[Source texts of formatted documents]
#####

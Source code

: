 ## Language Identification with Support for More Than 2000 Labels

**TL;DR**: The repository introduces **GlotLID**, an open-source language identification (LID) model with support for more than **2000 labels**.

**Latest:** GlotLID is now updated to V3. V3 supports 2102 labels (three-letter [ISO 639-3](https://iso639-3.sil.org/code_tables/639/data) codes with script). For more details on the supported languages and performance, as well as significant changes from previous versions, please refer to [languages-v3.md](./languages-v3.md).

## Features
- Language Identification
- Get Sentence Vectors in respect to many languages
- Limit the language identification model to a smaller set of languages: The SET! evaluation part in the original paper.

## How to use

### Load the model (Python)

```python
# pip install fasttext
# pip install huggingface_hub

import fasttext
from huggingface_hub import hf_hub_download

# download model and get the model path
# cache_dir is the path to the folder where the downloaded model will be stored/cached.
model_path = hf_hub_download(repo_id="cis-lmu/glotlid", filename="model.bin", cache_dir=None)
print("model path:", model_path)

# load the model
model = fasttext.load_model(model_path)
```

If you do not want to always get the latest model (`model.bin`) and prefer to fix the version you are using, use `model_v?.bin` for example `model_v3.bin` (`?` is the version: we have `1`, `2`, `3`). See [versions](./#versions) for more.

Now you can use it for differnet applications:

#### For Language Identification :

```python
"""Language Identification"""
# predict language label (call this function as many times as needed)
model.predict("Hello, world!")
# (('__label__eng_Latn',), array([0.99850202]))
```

#####

## [Your objective]
Word for word, restate each of the records above.

## [Final answer]
Source code

: ## Language Identification with Support for More Than 2000 Labels

**TL;DR**: The repository introduces **GlotLID**, an open-source language identification (LID) model with support for more than **2000 labels**.

**Latest:** GlotLID is now updated to V3. V3 supports 2102 labels (three-letter [ISO 639-3](https://iso639-3.sil.org/code_tables/639/data) codes with script). For more details on the supported languages and performance, as well as significant changes from previous versions, please refer to [languages-v3.md](./languages-v3.md).

## Features
- Language Identification
- Get Sentence Vectors in respect to many languages
- Limit the language identification model to a smaller set of languages: The SET! evaluation part in the original paper.

## How to use

### Load the model (Python)

```python
# pip install fasttext
# pip install huggingface_hub

import fasttext
from huggingface_hub import hf_hub_download

# download model and get the model path
# cache_dir is the path to the folder where the downloaded model will be stored/cached.
model_path = hf_hub_download(repo_id="cis-lmu/glotlid", filename="model.bin", cache_dir=None)
print("model path:", model_path)

# load the model
model = fasttext.load_model(model_path)
```

If you do not want to always get the latest model (`model.bin`) and prefer to fix the version you are using, use `model_v?.bin` for example `model_v3.bin` (`?` is the version: we have `1`, `2`, `3`). See [versions](./#versions) for more.

Now you can use it for differnet applications:

#### For Language Identification :

```python
"""Language Identification"""
# predict language label (call this function as many times as needed)
model.predict("Hello, world!")
# (('__label__eng_Latn',), array([0.99850202]))
```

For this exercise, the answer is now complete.